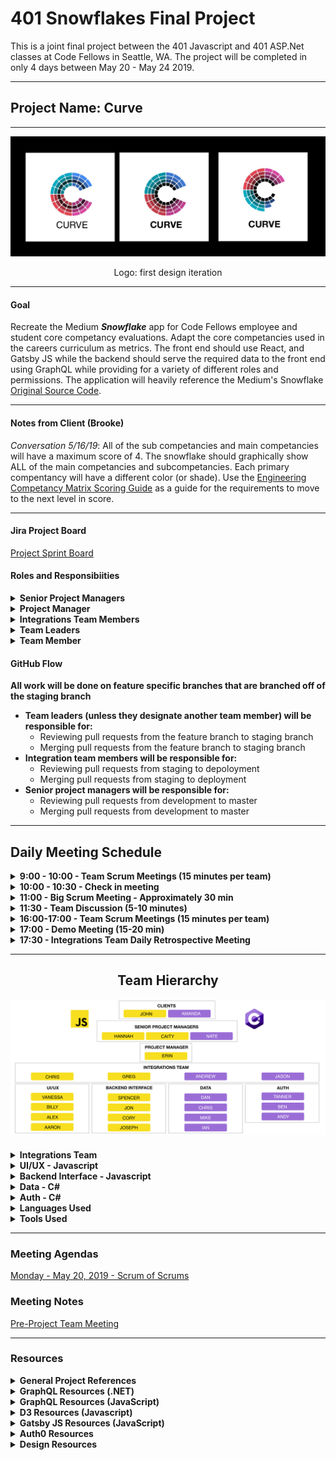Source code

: # 401 Snowflakes Final Project
This is a joint final project between the 401 Javascript and 401 ASP.Net classes at Code Fellows in Seattle, WA. The project will be completed in only 4 days between May 20 - May 24 2019.

---
## Project Name: Curve
---
<p align="center">
<img src="./styles/logos/round1.jpg" />
</p>
<p align="center">
Logo: first design iteration
</p>

---

#### Goal
Recreate the Medium **_Snowflake_** app for Code Fellows employee and student core competancy evaluations. Adapt the core competancies used in the careers curriculum as metrics. The front end should use React, and Gatsby JS while the backend should serve the required data to the front end using GraphQL while providing for a variety of different roles and permissions.
The application will heavily reference the Medium's Snowflake [Original Source Code](https://github.com/CodeFellows-Curve/snowflake).

<!-- --- -->

<!-- #### Table of Contents
* [Project Board]()
* [Roles and Responsibilities]()
* [GitHub Workflow]()
* [Daily Schedule]()
* [Team Heirarchy]()
  * [Integrations Team Resources]()
  * [UI/UX Team Resources]()
  * [Backend Integration]()
  * [Data]()
  * [Auth]()
* [Meetings]()
  * [Meeting Notes]()
  * [Meeting Agendas]()
* [Project References]() -->

---

#### Notes from Client (Brooke)
_Conversation 5/16/19_: All of the sub competancies and main competancies will have a maximum score of 4. The snowflake should graphically show ALL of the main competancies and subcompetancies. Each primary compentancy will have a different color (or shade). Use the [Engineering Competancy Matrix Scoring Guide](https://docs.google.com/spreadsheets/d/131XZCEb8LoXqy79WWrhCX4sBnGhCM1nAIz4feFZJsEo/edit#gid=0) as a guide for the requirements to move to the next level in score.

---

<!-- #### Project Description
_Pending_ -->

#### Jira Project Board
[Project Sprint Board](https://401curve.atlassian.net/secure/RapidBoard.jspa?rapidView=1&projectKey=CUR)

#### Roles and Responsibiities
<details>
  <summary><b>Senior Project Managers</b></summary>
  <p><b>Responsibilities</b></p>
    <ul>
      <li>Assist with problem solving as requested</li>
      <li>Participate in scrum meetings</li>
      <li>Review pull requests from deployment to master branches in GitHub</li>
      <li>Merge pull requests from deployment to master branches in GitHub</li>
    </ul>
</details>
<details>
  <summary><b>Project Manager</b></summary>
  <p><b>Responsibilities</b></p>
    <ul>
      <li>Coordinate daily project timelines</li>
      <li>Participate in all scrum meetings</li>
      <li>Lead team meetings</li>
      <li>Manage Jira project board</li>
      <li>Prepare meeting agendas from integration team feedback</li>
      <li>Assist with other tasks as requested</li>
    </ul>
</details>
<details>
  <summary><b>Integrations Team Members</b></summary>
  <p><b>Responsibilities</b></p>
    <ul>
      <li>Facilitate communications between teams</li>
      <li>Participate in scrum of scrum meeting, team specific meetings and end of day planning meeting</li>
      <li>Assist with planning sprints and management of Jira board</li>
      <li>Review and merge pull requests from designated project team from staging branch to deployment</li>
      <li>Ensure that all documentation and testing for assigned team is complete and high quality</li>
      <li>Assist with other tasks as requested</li>
    </ul>
</details>
<details>
  <summary><b>Team Leaders</b></summary>
  <p><b>Responsibilities</b></p>
    <ul>
      <li>Facilitate communications between designated team and integrations team point of contact</li>
      <li>Participate in scrum of scrum meeting and team specific meetings</li>
      <li>Create and delegate tasks from Jira board to team members</li>
    </ul>
</details>
<details>
  <summary><b>Team Member</b></summary>
  <p><b>Responsibilities</b></p>
    <ul>
      <li>Complete delegated tasks as assigned</li>
      <li>Participate in team specific meetings</li>
      <li>Add comments to completed tasks before the end of the day</li>
      <li>Communicate where additional features/tasks may be needed</li>
    </ul>
</details>

#### GitHub Flow
**All work will be done on feature specific branches that are branched off of the staging branch**
* **Team leaders (unless they designate another team member) will be responsible for:** 
  * Reviewing pull requests from the feature branch to staging branch
  * Merging pull requests from the feature branch to staging branch
* **Integration team members will be responsible for:** 
  * Reviewing pull requests from staging to depoloyment
  * Merging pull requests from staging to deployment
* **Senior project managers will be responsible for:**
  * Reviewing pull requests from development to master
  * Merging pull requests from development to master

 ---

<h2><b>Daily Meeting Schedule</b></h2>

<details>
  <summary><b>9:00 - 10:00 - Team Scrum Meetings (15 minutes per team)</b></summary>
  <p><b>Attendees</b></p>
  <ul>
    <li>PM</li>
    <li>Lead TAs</li>
    <li>Integrations Team Representative</li>
    <li>Team Members</li>
  </ul>
  <p><b>Agenda</b></p>
  <ul>
    <li>Present any work since last meeting</li>
    <li>Tasks for the day</li>
    <li>Any known or anticipated problems?</li>
    <li>Communicate any needed coordination with other teams</li>
  </ul>
</details>
<details>
  <summary><b>10:00 - 10:30 - Check in meeting</b></summary>
  <p><b>Attendees</b></p>
    <ul>
      <li>PM</li>
      <li>Integrations Team</li>
    </ul>
  <p><b>Agenda</b></p>
    <ul>
      <li>Plan for the day</li>
      <li>Big picture tasks for each group</li>
      <li>Any additional coordination times between smaller groups?</li>
      <li>Review planned agenda for the Big Scrum Meeting</li>
    </ul>
</details>
<details>
  <summary><b>11:00 - Big Scrum Meeting - Approximately 30 min</b></summary>
  <p><b>Attendees</b></p>
    <ul>
      <li>Clients</li>
      <li>Lead TAs</li>
      <li>PM</li>
      <li>Integrations Team</li>
      <li>Team Leaders</li>
    </ul>
  <p><b>Agenda</b></p>
    <ul>
      <li>What each group will be working on</li>
      <li>Planned inter-team coordination meetings (if any)</li>
      <li>Clarification questions asked of the clients</li>
      <li>Identify any problems where TA help needed</li>
    </ul>
</details>

<details>
  <summary><b>11:30 - Team Discussion (5-10 minutes)</b></summary>
  <p><b>Attendees</b></p>
    <ul>
      <li>Integrations Team Representative</li>
      <li>Team Members</li>
    </ul>
  <p><b>Agenda</b></p>
    <ul>
      <li>Team leader and Integrations team representative communicates team specific information from Big Scrum meeting to team.</li>
    </ul>
</details>
<details>
  <summary><b>16:00-17:00 - Team Scrum Meetings (15 minutes per team)</b></summary>
  <p><b>Attendees</b></p>
    <ul>
      <li>Clients</li>
      <li>All TAs</li>
      <li>PM</li>
      <li>Integrations Team Representative</li>
      <li>Team Members</li>
    </ul>
  <p><b>Agenda</b></p>
    <ul>
      <li>How did the day go</li>
      <li>What was accomplished</li>
      <li>Plan for the next day</li>
    </ul>
</details>
<details>
  <summary><b>17:00 - Demo Meeting (15-20 min)</b></summary>
  <p><b>Attendees</b></p>
    <ul>
      <li>Clients</li>
      <li>Lead TAs</li>
      <li>PM</li>
      <li>Integrations Team</li>
      <li>Team Leaders</li>
    </ul>
  <p><b>Agenda</b></p>
    <ul>
      <li>What was accomplished today</li>
      <li>Demo</li>
      <li>Client Feedback</li>
    </ul>
</details>
<details>
  <summary><b>17:30 - Integrations Team Daily Retrospective Meeting</b></summary>
  <p><b>Attendees</b></p>
    <ul>
      <li>PM</li>
      <li>Integrations Team</li>
    </ul>
  <p><b>Agenda</b></p>
    <ul>
      <li>What was accomplished today</li>
      <li>New tasks for the following day</li>
      <li>Things to discuss/ask at next day big scrum meeting</li>
      <li>Problems were additional resources are needed.</li>
      <li>Update Jira Board</li>
    </ul>
</details>

***

<h2 align="center">Team Hierarchy</h2>
<p align="center">
<img src="./assets/teams-01.jpg" />
</p>

#### 

<details>
  <summary><b>Integrations Team</b></summary><br>
  <span><b>&nbsp; &nbsp; Team Leader: </b></span><span>Erin Trainor</span><br><br>
  <span>&nbsp; &nbsp; &#5852; Team Biographies  - Link Pending</span></br><br>
  <a href="https://docs.google.com/document/d/1RY_Ob5EYsAonB_acwMkEw99AdHmZTKBx20fd3x4WGxQ/edit?usp=sharing">&nbsp; &nbsp; &#5852; Group Agreement</a></br>
  <a href="https://docs.google.com/document/d/104WMsb7SM3s68rgwwktQSdUjv_HaSqFyRajnlSDvFqo/edit?usp=sharing">&nbsp; &nbsp; &#5852; User Stories</a><br><br>
</details>

<details>
  <summary><b>UI/UX - Javascript</b></summary><br>
  <span><b>&nbsp; &nbsp; Integrations Team Point of Contact: </b></span><span>Chris Merritt</span><br>
  <span><b>&nbsp; &nbsp; Team Leader: </b></span><span>Vanessa Wei</span><br><br>
  <span>&nbsp; &nbsp; &#5852; Team Biographies  - Link Pending</span></br><br>
  <a href="https://docs.google.com/document/d/1OPUpRXWkk1Dx0BmRjouBDBCOGXqrlE3Eh6Lt7vcCqz8/edit">&nbsp; &nbsp; &#5852; Group Agreement</a></br>
  <a href="https://docs.google.com/document/d/1-sHkbBGCe7hSizhoMnbMEGOERKmqodXlm7vNn_8pXeo/edit?usp=sharing">&nbsp; &nbsp; &#5852; User Stories</a><br><br>
</details>

<details>
  <summary><b>Backend Interface - Javascript</b></summary><br>
  <span><b>&nbsp; &nbsp; Integrations Team Point of Contact: </b></span><span>Greg Dukes</span><br>
  <span><b>&nbsp; &nbsp; Team Leader: </b></span><span>Spencer Hirata</span><br><br>
  <span>&nbsp; &nbsp; &#5852; Team Biographies  - Link Pending</span></br><br>
  <a href="https://docs.google.com/document/d/1zHWas520gGabNYsYsWhnB7dGbvR6hwNa1sw3Oxc140w/edit?usp=sharing">&nbsp; &nbsp; &#5852; Group Agreement</a></br>
  <a href="https://docs.google.com/document/d/1JnWA1EmyUWowkoHwlc4e0SlBN4xHoipjro0CWolIrOg/edit">&nbsp; &nbsp; &#5852; User Stories</a></br><br>
</details>

<details>
  <summary><b>Data - C#</b></summary><br>
  <span><b>&nbsp; &nbsp; Integrations Team Point of Contact: </b></span><span>Andrew Curtis</span><br>
  <span><b>&nbsp; &nbsp; Team Leader: </b></span><span>Dan Logerstedt</span><br><br>
  <span>&nbsp; &nbsp; &#5852; Team Biographies  - Link Pending</span></br><br>
  <a href="https://docs.google.com/document/d/14jUwk_TpGIYohoteQID2KzxtCYH_F5fuV8_K4IrYTjw/edit?usp=sharing">&nbsp; &nbsp; &#5852; Group Agreement</a></br>
  <a href="https://docs.google.com/document/d/1AEAnTw2npca0iKJMauaP610BuPSltbU-WWCmumHbyzI/edit?usp=sharing">&nbsp; &nbsp; &#5852; User Stories</a></br>
  <a href="https://docs.google.com/document/d/1ALGz_n_w2ro7ABXJRM1wrGTiiZpAuS7h_CFbI77kDxw/edit?usp=sharing">&nbsp; &nbsp; &#5852; Database Schemas</a></br><br>
</details>


<details>
  <summary><b>Auth - C#</b></summary><br>
  <span><b>&nbsp; &nbsp; Integrations Team Point of Contact: </b></span><span>Jason Burns</span><br>
  <span><b>&nbsp; &nbsp; Team Leader: </b></span><span>Tanner Percival</span><br>
  <p>&nbsp; &nbsp; &#5852; Team Biographies - Link Pending</p></br>
  <a href="https://docs.google.com/document/d/1Fg3xK7r6AbVOKgL1zoLrj0qWStzJTY22sHFbpZYmt40/edit?usp=sharing">&nbsp; &nbsp; &#5852; Group Agreement</a></br>
  <a href="https://docs.google.com/document/d/16IYEQbwUyXER-93ScNRK_hSLknBF_-xpLE8MxxJ7HzU/edit">&nbsp; &nbsp; &#5852; User Stories</a></br><br>
</details>

<details>
  <summary><b>Languages Used</b></summary>
  <p>&nbsp; &nbsp; JavaScript</p>
  <p>&nbsp; &nbsp; C#</p>
</details>

<details>
  <summary><b>Tools Used</b></summary>
  <p>&nbsp; &nbsp; GraphQL</p>
  <p>&nbsp; &nbsp; Gatsby JS</p>
  <p>&nbsp; &nbsp; D3</p>
  <p>&nbsp; &nbsp; OAuth or Auth0</p>
</details>

---

### Meeting Agendas
[Monday - May 20, 2019 - Scrum of Scrums](https://docs.google.com/document/d/1j5msQK3yvMYcWajPy490xPcdjOC0vuRDdcfY5PRCoec/edit?usp=sharing)
<!-- [Tuesday - May 21, 2019 - Scrum of Scrums]() - Link Pending
[Wednesday - May 22, 2019 - Scrum of Scrums]() - Link Pending
[Thursday - May 23, 2019 - Scrum of Scrums]() - Link Pending
[Friday - May 24, 2019 - Presentation Prep]() - Link Pending -->

### Meeting Notes
[Pre-Project Team Meeting](./meeting-notes/pre-project-team-meeting-051619.pdf)
<!-- [Monday - May 20, 2019 - Scrum of Scrums]() - Link Pending -->
<!-- [Tuesday - May 21, 2019 - Scrum of Scrums]() - Link Pending
[Wednesday - May 22, 2019 - Scrum of Scrums]() - Link Pending
[Thursday - May 23, 2019 - Scrum of Scrums]() - Link Pending -->

---
### Resources
<details>
  <summary><b>General Project References</b></summary>
  
  <a href="https://snowflake.medium.com/#1,2,3,2,4,1,1,4,3,2,0,4,2,2,3,0,Cersei%20Lannister,Staff%20Engineer">&#5852; Deployed Site To Be Emulated</a></br>
  <a href="https://github.com/Medium/snowflake">&#5852; Source Code of Deployed Site</a></br>
  <a href="https://codefellows.github.io/common_curriculum/career_coaching/Professional_Competencies">&#5852; Code Fellows Core Competancies to Be Included in Modified Application</a></br>
  <a href="https://docs.google.com/spreadsheets/d/131XZCEb8LoXqy79WWrhCX4sBnGhCM1nAIz4feFZJsEo/edit#gid=0">&#5852; Engineering Competancy Matrix Scoring Guide</a></br>
  <a href="https://docs.google.com/spreadsheets/d/1CzgWm-3V0Jk-84M-uYPgu6QCUdVDnjP8DKf4bb2aTeM/edit?usp=sharing">&#5852; Project Team Google Doc</a></br>

</details>

<details>
  <summary><b>GraphQL Resources (.NET)</b></summary>
  <a href="https://graphql-dotnet.github.io/docs/getting-started/introduction/">&#5852; GraphQL .NET</a></br>
  <a href="https://medium.com/volosoft/building-graphql-apis-with-asp-net-core-419b32a5305b">&#5852; Building GraphQL APIs with ASP.NET Core</a></br>
</details>

<details>
  <summary><b>GraphQL Resources (JavaScript)</b></summary>
  <a href="https://graphql.org/code/#javascript">&#5852; GraphQL Docs for JavaScript</a></br>
  <a href="https://www.howtographql.com/">&#5852; Full Stack Tutorial</a></br>
  <a href="https://dev.to/robmatyszewski/best-resources-to-learn-react-graphql-5dkk">&#5852; Best resources to learn React & GraphQL</a></br>
</details>

<details>
  <summary><b>D3 Resources (Javascript)</b></summary>
  <a href="https://d3js.org/">&#5852; D3 Main Site</a></br>
  <a href="https://medium.freecodecamp.org/learn-d3-js-in-5-minutes-c5ec29fb0725">&#5852; Learn D3 in 5 Minutes</a></br>
  <a href="https://scrimba.com/g/gd3js">&#5852; Free D3 Tutorials by Scrimba</a></br>
</details>

<details>
  <summary><b>Gatsby JS Resources (JavaScript)</b></summary>
  <a href="https://www.gatsbyjs.org/">&#5852; Gatsby JS Website</a></br>
  <a href="https://www.gatsbyjs.org/tutorial/">&#5852; Official Gatsby JS Tutorial</a></br>
  <a href="https://www.gatsbyjs.org/docs/querying-with-graphql/">&#5852; Querying Data in Gatsby JS with GraphQL</a></br>
  <a href="https://www.youtube.com/watch?v=6YhqQ2ZW1sc">&#5852; Gatsby Video Tutorial - 1 Hour</a></br>
  <a href="https://www.youtube.com/watch?v=8t0vNu2fCCM">&#5852; Gatsby Video Bootcamp Tutorial - 4 Hours</a></br>
</details>

<details>
  <summary><b>Auth0 Resources</b></summary>
  <a href="https://developer.github.com/v3/#authentication">&#5852; GitHub REST API v3 Auth</a></br>
  <a href="https://auth0.com/blog/securing-gatsby-with-auth0/">&#5852; Securing Gatsby with Auth0 (needs review)</a></br>
</details>

<details>
  <summary><b>Design Resources</b></summary>
  <p>&#5852; Code Fellows Style Guide - Link Pending</p></br>
</details>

•••

§ **WHAT YOU SHOULD DO**
Check every line above for the word "Matrix" and copy those that have it.

§ **OUTPUT FOR THIS TASK**
_Conversation 5/16/19_: All of the sub competancies and main competancies will have a maximum score of 4. The snowflake should graphically show ALL of the main competancies and subcompetancies. Each primary compentancy will have a different color (or shade). Use the [Engineering Competancy Matrix Scoring Guide](https://docs.google.com/spreadsheets/d/131XZCEb8LoXqy79WWrhCX4sBnGhCM1nAIz4feFZJsEo/edit#gid=0) as a guide for the requirements to move to the next level in score.
  <a href="https://docs.google.com/spreadsheets/d/131XZCEb8LoXqy79WWrhCX4sBnGhCM1nAIz4feFZJsEo/edit#gid=0">&#5852; Engineering Competancy Matrix Scoring Guide</a></br>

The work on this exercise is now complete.